It is well known that electricity rates in New England are much higher than the national average. Elected officials talk about the problem and raise their voices even higher when manufacturers and major employers announce they are either expanding their operations in other states or leaving the region entirely, taking thousands of jobs with them.
Instead of taking the time to really understand the problem, all too often legislators undertake knee jerk reactions. They add more mandates, subsidies, handouts, payouts, credits, tax relief or some other form of government intervention in a useless attempt to artificially cut electricity costs. These actions are just making matters worse.

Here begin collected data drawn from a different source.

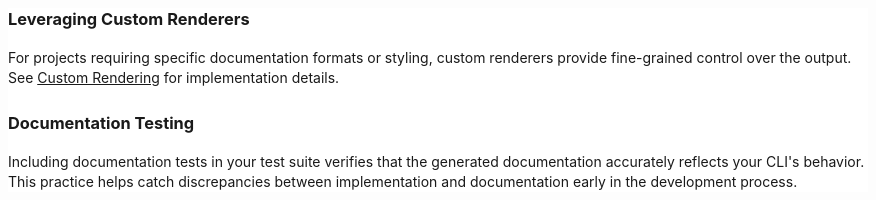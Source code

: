 ### Leveraging Custom Renderers

For projects requiring specific documentation formats or styling, custom renderers provide fine-grained control over the output. See [Custom Rendering](./custom-rendering.md) for implementation details.

### Documentation Testing

Including documentation tests in your test suite verifies that the generated documentation accurately reflects your CLI's behavior. This practice helps catch discrepancies between implementation and documentation early in the development process.
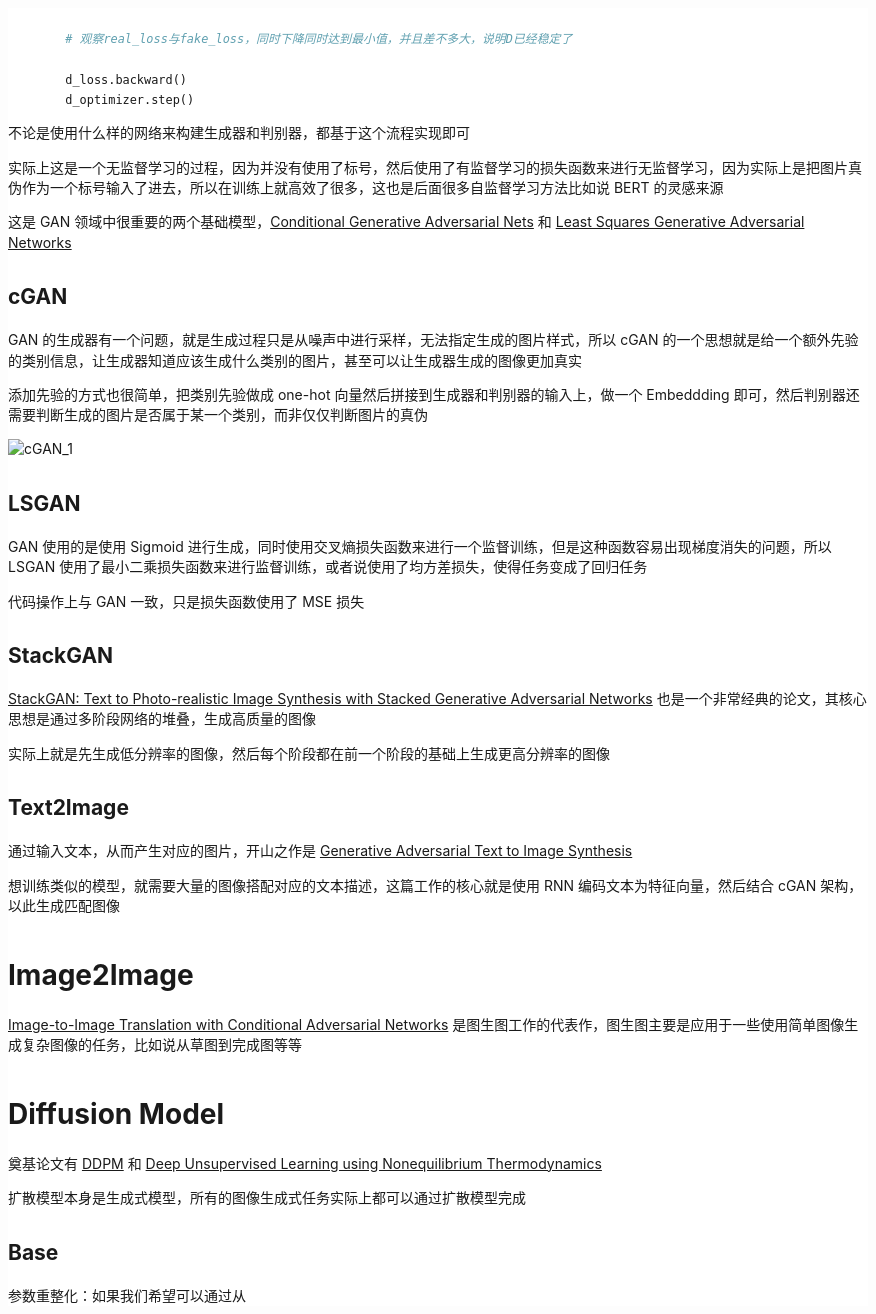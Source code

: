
 ```python

        # 观察real_loss与fake_loss，同时下降同时达到最小值，并且差不多大，说明D已经稳定了

        d_loss.backward()
        d_optimizer.step()
```

不论是使用什么样的网络来构建生成器和判别器，都基于这个流程实现即可

实际上这是一个无监督学习的过程，因为并没有使用了标号，然后使用了有监督学习的损失函数来进行无监督学习，因为实际上是把图片真伪作为一个标号输入了进去，所以在训练上就高效了很多，这也是后面很多自监督学习方法比如说 BERT 的灵感来源



这是 GAN 领域中很重要的两个基础模型，[Conditional Generative Adversarial Nets](https://arxiv.org/abs/1411.1784)  和 [Least Squares Generative Adversarial Networks](https://arxiv.org/abs/1611.04076)

## cGAN

GAN 的生成器有一个问题，就是生成过程只是从噪声中进行采样，无法指定生成的图片样式，所以 cGAN 的一个思想就是给一个额外先验的类别信息，让生成器知道应该生成什么类别的图片，甚至可以让生成器生成的图像更加真实

添加先验的方式也很简单，把类别先验做成 one-hot 向量然后拼接到生成器和判别器的输入上，做一个 Embeddding 即可，然后判别器还需要判断生成的图片是否属于某一个类别，而非仅仅判断图片的真伪

![cGAN_1](./assets/cGAN_1.png)

## LSGAN

GAN 使用的是使用 Sigmoid 进行生成，同时使用交叉熵损失函数来进行一个监督训练，但是这种函数容易出现梯度消失的问题，所以 LSGAN 使用了最小二乘损失函数来进行监督训练，或者说使用了均方差损失，使得任务变成了回归任务 

代码操作上与 GAN 一致，只是损失函数使用了 MSE 损失

## StackGAN

[StackGAN: Text to Photo-realistic Image Synthesis with Stacked Generative Adversarial Networks](https://openaccess.thecvf.com/content_iccv_2017/html/Zhang_StackGAN_Text_to_ICCV_2017_paper.html) 也是一个非常经典的论文，其核心思想是通过多阶段网络的堆叠，生成高质量的图像

实际上就是先生成低分辨率的图像，然后每个阶段都在前一个阶段的基础上生成更高分辨率的图像

## Text2Image

通过输入文本，从而产生对应的图片，开山之作是 [Generative Adversarial Text to Image Synthesis](https://proceedings.mlr.press/v48/reed16.pdf)

想训练类似的模型，就需要大量的图像搭配对应的文本描述，这篇工作的核心就是使用 RNN 编码文本为特征向量，然后结合 cGAN 架构，以此生成匹配图像

# Image2Image

[Image-to-Image Translation with Conditional Adversarial Networks](https://arxiv.org/abs/1611.07004) 是图生图工作的代表作，图生图主要是应用于一些使用简单图像生成复杂图像的任务，比如说从草图到完成图等等

# Diffusion Model

奠基论文有 [DDPM](https://arxiv.org/abs/2006.11239) 和 [Deep Unsupervised Learning using Nonequilibrium Thermodynamics](https://arxiv.org/abs/1503.03585)

扩散模型本身是生成式模型，所有的图像生成式任务实际上都可以通过扩散模型完成

## Base

参数重整化：如果我们希望可以通过从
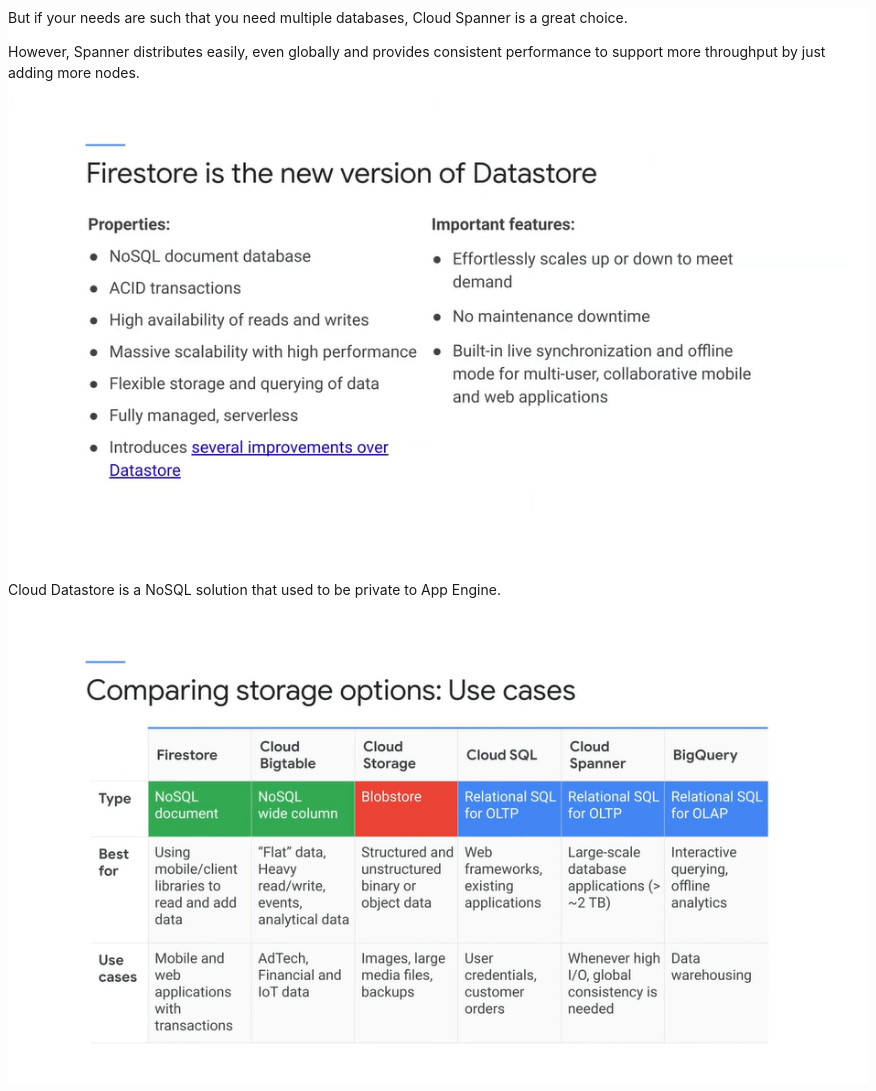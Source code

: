 But if your needs are such that you need multiple databases, Cloud Spanner is a great choice.

However, Spanner distributes easily, even globally and provides consistent performance to support more throughput by just adding more nodes.

![1687948425318.png](./1687948425318.png)

Cloud Datastore is a NoSQL solution that used to be private to App Engine.

![1687948441866.png](./1687948441866.png)
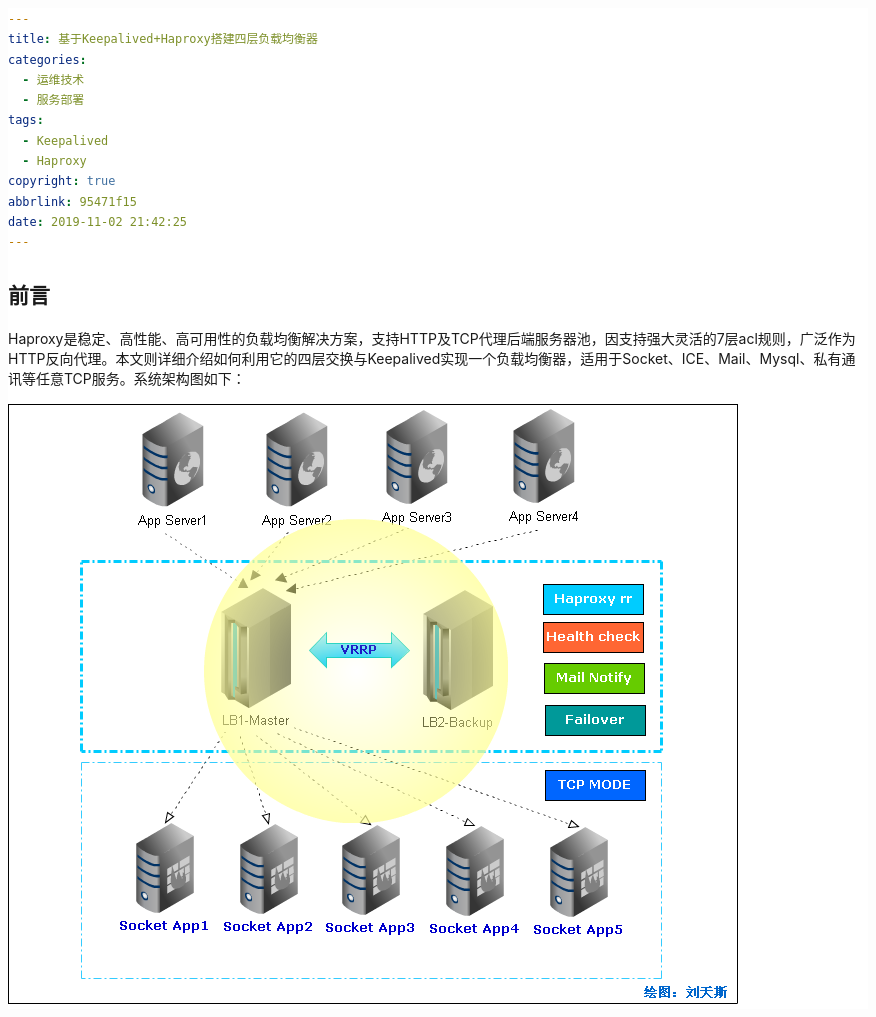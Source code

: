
```yaml
---
title: 基于Keepalived+Haproxy搭建四层负载均衡器
categories:
  - 运维技术
  - 服务部署
tags:
  - Keepalived
  - Haproxy
copyright: true
abbrlink: 95471f15
date: 2019-11-02 21:42:25
---
```


## 前言

​        Haproxy是稳定、高性能、高可用性的负载均衡解决方案，支持HTTP及TCP代理后端服务器池，因支持强大灵活的7层acl规则，广泛作为HTTP反向代理。本文则详细介绍如何利用它的四层交换与Keepalived实现一个负载均衡器，适用于Socket、ICE、Mail、Mysql、私有通讯等任意TCP服务。系统架构图如下：

![点击在新窗口中浏览此图片](基于Keepalived-Haproxy搭建四层负载均衡器/0.027865917857136546.png)
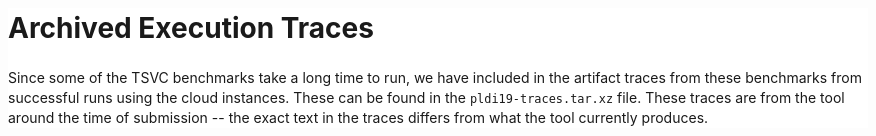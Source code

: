 # Archived Execution Traces

Since some of the TSVC benchmarks take a long time to run, we
have included in the artifact traces from these benchmarks from
successful runs using the cloud instances. These can be found in the 
`pldi19-traces.tar.xz` file. These traces are from the tool around the
time of submission -- the exact text in the traces differs from what 
the tool currently produces.



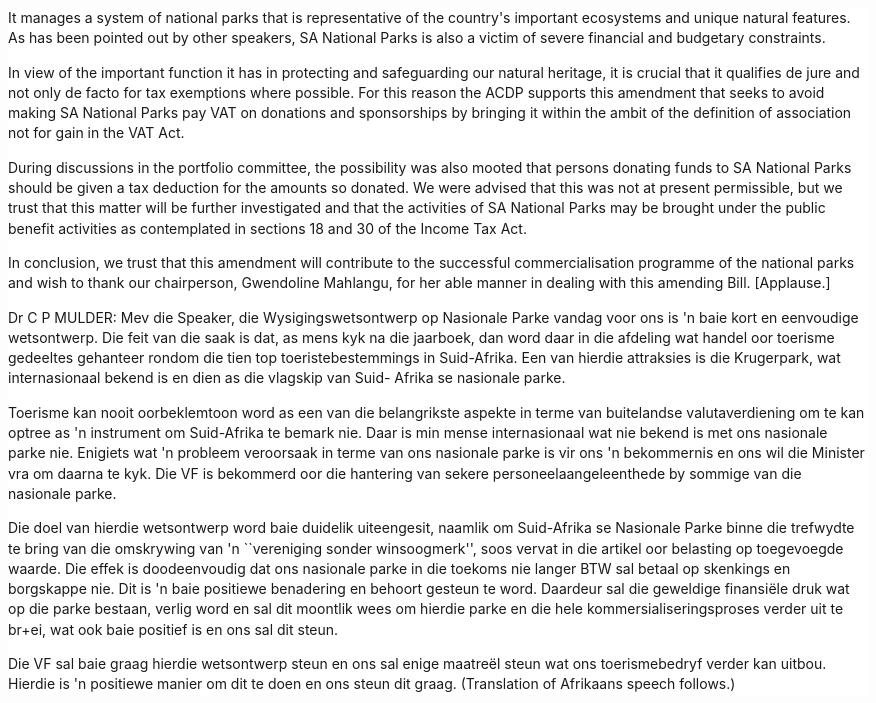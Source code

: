 It manages a  system  of  national  parks  that  is  representative  of  the
country's important ecosystems and unique  natural  features.  As  has  been
pointed out by other speakers, SA National Parks is also a victim of  severe
financial and budgetary constraints.

In view of the important function it has in protecting and safeguarding  our
natural heritage, it is crucial that it qualifies de jure and  not  only  de
facto for tax exemptions where possible. For this reason the  ACDP  supports
this amendment that seeks to avoid making  SA  National  Parks  pay  VAT  on
donations  and  sponsorships  by  bringing  it  within  the  ambit  of   the
definition of association not for gain in the VAT Act.

During discussions in the portfolio  committee,  the  possibility  was  also
mooted that persons donating funds to SA National Parks should  be  given  a
tax deduction for the amounts so donated. We were advised that this was  not
at present permissible, but we  trust  that  this  matter  will  be  further
investigated and that the activities of SA National  Parks  may  be  brought
under the public benefit activities as contemplated in sections  18  and  30
of the Income Tax Act.

In  conclusion,  we  trust  that  this  amendment  will  contribute  to  the
successful commercialisation programme of the national  parks  and  wish  to
thank our chairperson, Gwendoline Mahlangu, for her able manner  in  dealing
with this amending Bill. [Applause.]

Dr C P MULDER: Mev die Speaker, die Wysigingswetsontwerp op Nasionale  Parke
vandag voor ons is 'n baie kort en eenvoudige wetsontwerp. Die feit van  die
saak is dat, as mens kyk na die jaarboek, dan word daar in die afdeling  wat
handel   oor   toerisme   gedeeltes   gehanteer   rondom   die   tien    top
toeristebestemmings in  Suid-Afrika.  Een  van  hierdie  attraksies  is  die
Krugerpark, wat internasionaal bekend is en dien as die vlagskip  van  Suid-
Afrika se nasionale parke.

Toerisme kan nooit oorbeklemtoon word as een van  die  belangrikste  aspekte
in terme van buitelandse valutaverdiening om te kan optree as 'n  instrument
om Suid-Afrika te bemark nie. Daar  is  min  mense  internasionaal  wat  nie
bekend is met ons nasionale parke nie. Enigiets wat 'n  probleem  veroorsaak
in terme van ons nasionale parke is vir ons 'n bekommernis en  ons  wil  die
Minister vra om daarna te kyk. Die VF is bekommerd  oor  die  hantering  van
sekere personeelaangeleenthede by sommige van die nasionale parke.

Die doel van hierdie wetsontwerp word baie duidelik uiteengesit, naamlik  om
Suid-Afrika se  Nasionale  Parke  binne  die  trefwydte  te  bring  van  die
omskrywing van 'n ``vereniging sonder  winsoogmerk'',  soos  vervat  in  die
artikel oor belasting op toegevoegde waarde. Die effek is doodeenvoudig  dat
ons nasionale parke in die toekoms nie langer BTW sal  betaal  op  skenkings
en borgskappe nie. Dit is 'n baie positiewe benadering  en  behoort  gesteun
te word. Daardeur sal  die  geweldige  finansiële  druk  wat  op  die  parke
bestaan, verlig word en sal dit moontlik wees om hierdie parke en  die  hele
kommersialiseringsproses verder uit te br+ei, wat ook baie  positief  is  en
ons sal dit steun.

Die VF sal baie graag hierdie wetsontwerp steun en ons  sal  enige  maatreël
steun wat ons toerismebedryf verder kan  uitbou.  Hierdie  is  'n  positiewe
manier om dit te doen en ons steun  dit  graag.  (Translation  of  Afrikaans
speech follows.)
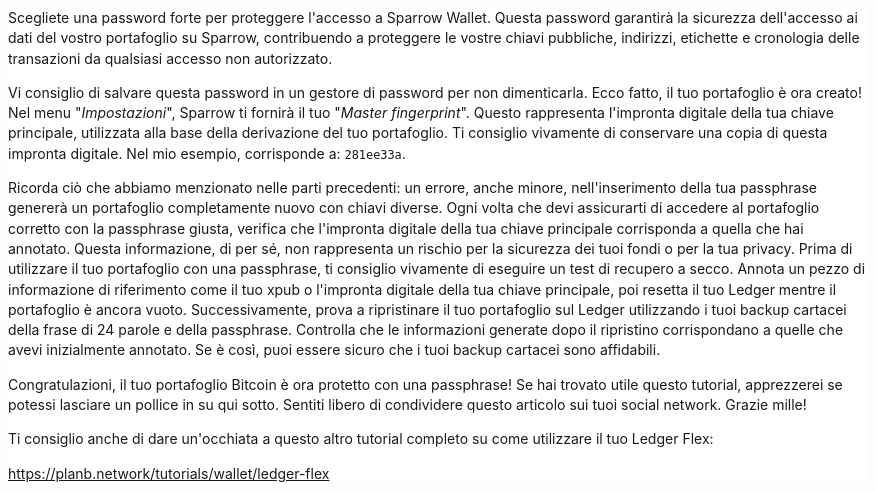 Scegliete una password forte per proteggere l'accesso a Sparrow Wallet. Questa password garantirà la sicurezza dell'accesso ai dati del vostro portafoglio su Sparrow, contribuendo a proteggere le vostre chiavi pubbliche, indirizzi, etichette e cronologia delle transazioni da qualsiasi accesso non autorizzato.

Vi consiglio di salvare questa password in un gestore di password per non dimenticarla.
Ecco fatto, il tuo portafoglio è ora creato! Nel menu "*Impostazioni*", Sparrow ti fornirà il tuo "*Master fingerprint*". Questo rappresenta l'impronta digitale della tua chiave principale, utilizzata alla base della derivazione del tuo portafoglio. Ti consiglio vivamente di conservare una copia di questa impronta digitale. Nel mio esempio, corrisponde a: `281ee33a`.

Ricorda ciò che abbiamo menzionato nelle parti precedenti: un errore, anche minore, nell'inserimento della tua passphrase genererà un portafoglio completamente nuovo con chiavi diverse. Ogni volta che devi assicurarti di accedere al portafoglio corretto con la passphrase giusta, verifica che l'impronta digitale della tua chiave principale corrisponda a quella che hai annotato. Questa informazione, di per sé, non rappresenta un rischio per la sicurezza dei tuoi fondi o per la tua privacy.
Prima di utilizzare il tuo portafoglio con una passphrase, ti consiglio vivamente di eseguire un test di recupero a secco. Annota un pezzo di informazione di riferimento come il tuo xpub o l'impronta digitale della tua chiave principale, poi resetta il tuo Ledger mentre il portafoglio è ancora vuoto. Successivamente, prova a ripristinare il tuo portafoglio sul Ledger utilizzando i tuoi backup cartacei della frase di 24 parole e della passphrase. Controlla che le informazioni generate dopo il ripristino corrispondano a quelle che avevi inizialmente annotato. Se è così, puoi essere sicuro che i tuoi backup cartacei sono affidabili.

Congratulazioni, il tuo portafoglio Bitcoin è ora protetto con una passphrase! Se hai trovato utile questo tutorial, apprezzerei se potessi lasciare un pollice in su qui sotto. Sentiti libero di condividere questo articolo sui tuoi social network. Grazie mille!

Ti consiglio anche di dare un'occhiata a questo altro tutorial completo su come utilizzare il tuo Ledger Flex:

https://planb.network/tutorials/wallet/ledger-flex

Much of the region’s relatively inexpensive baseload power has been shutting down. In recent years, several thousand megawatts of capacity has been shuttered or slated for closure. This is capacity that can run day and night, in cold weather and during heat waves. It’s the kind of capacity that can keep electricity prices from spiking five to ten times higher than normal, as well as keep our capacity costs down.
Several nuclear plants have been included in these closures. With the imminent closing of Pilgrim, New England will have only three nuclear units remaining – Seabrook Station in New Hampshire and two units at Millstone in Connecticut. It now appears that Dominion, the owner of Millstone, is seeking government support under the premise that without it they may consider shutting down.
Why do elected officials keep trying to inject more funding and policy solutions into the electricity markets when the past 15 years shows that the more they get involved the worse our electricity prices get? Maybe these same officials should realize that tax handouts to renewables, Renewable Portfolio Standards, grants, the local and state tax abatements and the myriad of government interventions have resulted in a discriminatory and terribly inefficient electricity market.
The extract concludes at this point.